Kids? Nun ja, ein paar ganz junge Semester, die Slick & Co. erst per MTV kennengelernt haben dürften, waren auch zugegen; ansonsten dominierten mittlere Jahrgänge, ein gepflegtes Middle Class-Publikum.
Nach The Outfield, einem Vorprogramm, das man schnell aus der Erinnerung streichen sollte, startete das Starship gleich mit jenem Song, der dem einstigen Psychedelia-Aushängeschild das chansträchtige Entree ins Video-Zeitalter verschaffte: „We Built This City.“
Was konnte schon noch kommen, nachdem gleich zu Anfang das eigentliche Zugabenprogramm verpulvert wurde? Es kam „Somebody To Love“: Starship hielten Ausschau nach älteren Getreuen (ja, ein paar Hippies waren auch da …). und um trotzdem den Nachwuchs nicht zu vergraulen, wurde das Love & Peace-Relikt mittels Synthesizer Drum-Computer-Treatment in ein „modernes“ Gewand gesteckt —- ziemlich grauenvoll.
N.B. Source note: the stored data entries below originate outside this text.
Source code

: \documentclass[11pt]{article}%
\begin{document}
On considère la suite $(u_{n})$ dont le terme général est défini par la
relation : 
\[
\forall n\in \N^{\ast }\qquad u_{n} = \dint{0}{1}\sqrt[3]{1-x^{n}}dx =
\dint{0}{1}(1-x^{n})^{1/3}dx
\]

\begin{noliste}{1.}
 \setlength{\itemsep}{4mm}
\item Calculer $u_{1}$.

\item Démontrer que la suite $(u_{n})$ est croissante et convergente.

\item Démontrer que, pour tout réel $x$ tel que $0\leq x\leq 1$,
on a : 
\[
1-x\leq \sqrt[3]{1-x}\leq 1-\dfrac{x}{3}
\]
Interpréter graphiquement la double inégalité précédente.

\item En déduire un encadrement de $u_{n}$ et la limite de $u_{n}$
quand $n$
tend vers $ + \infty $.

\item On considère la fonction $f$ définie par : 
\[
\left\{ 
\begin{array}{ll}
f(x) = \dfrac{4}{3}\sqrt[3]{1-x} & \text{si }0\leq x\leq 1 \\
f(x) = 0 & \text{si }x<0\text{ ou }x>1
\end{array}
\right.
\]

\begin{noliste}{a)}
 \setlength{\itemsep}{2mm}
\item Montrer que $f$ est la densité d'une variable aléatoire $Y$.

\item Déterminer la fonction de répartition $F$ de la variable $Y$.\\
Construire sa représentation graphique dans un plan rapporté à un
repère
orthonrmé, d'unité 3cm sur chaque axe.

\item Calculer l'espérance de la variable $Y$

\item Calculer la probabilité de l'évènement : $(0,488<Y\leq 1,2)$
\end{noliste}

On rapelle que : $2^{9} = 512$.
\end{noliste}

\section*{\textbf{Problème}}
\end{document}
Nur die Chronistenpflicht gebot es, noch weiter am Ort des Geschehens zu verweilen. Routiniert bis lustlos spulte die Band ihr Pflichtprogramm herunter. Grace Slick erschien streckenweise sogar deplaziert, während sich Strahlemann Mickey Thomas mit dem eisernen Charme eines Versicherungsvertreters als Frontmann versuchte. Craig Chaquico, Gitarre und Outfit im Zebra-Look modisch aufeinander abgestimmt, gefiel sich mit sichtlicher Begeisterung in der Pose des Guitar-Hero. Als er mal wieder zu einem Endlos-Solo ansetzte, das bedenkliche Werte auf der Langeweiler-Skala erreichte, reifte mein Entschluß — und als sich schließlich der Aushilfs-Keyboarder genötigt sah, sein Können solo mit einem Klassiker-Rip-Off unter Beweis zu stellen, war das Maß endgültig voll: Ich entschwand in die kühle texanische Nacht.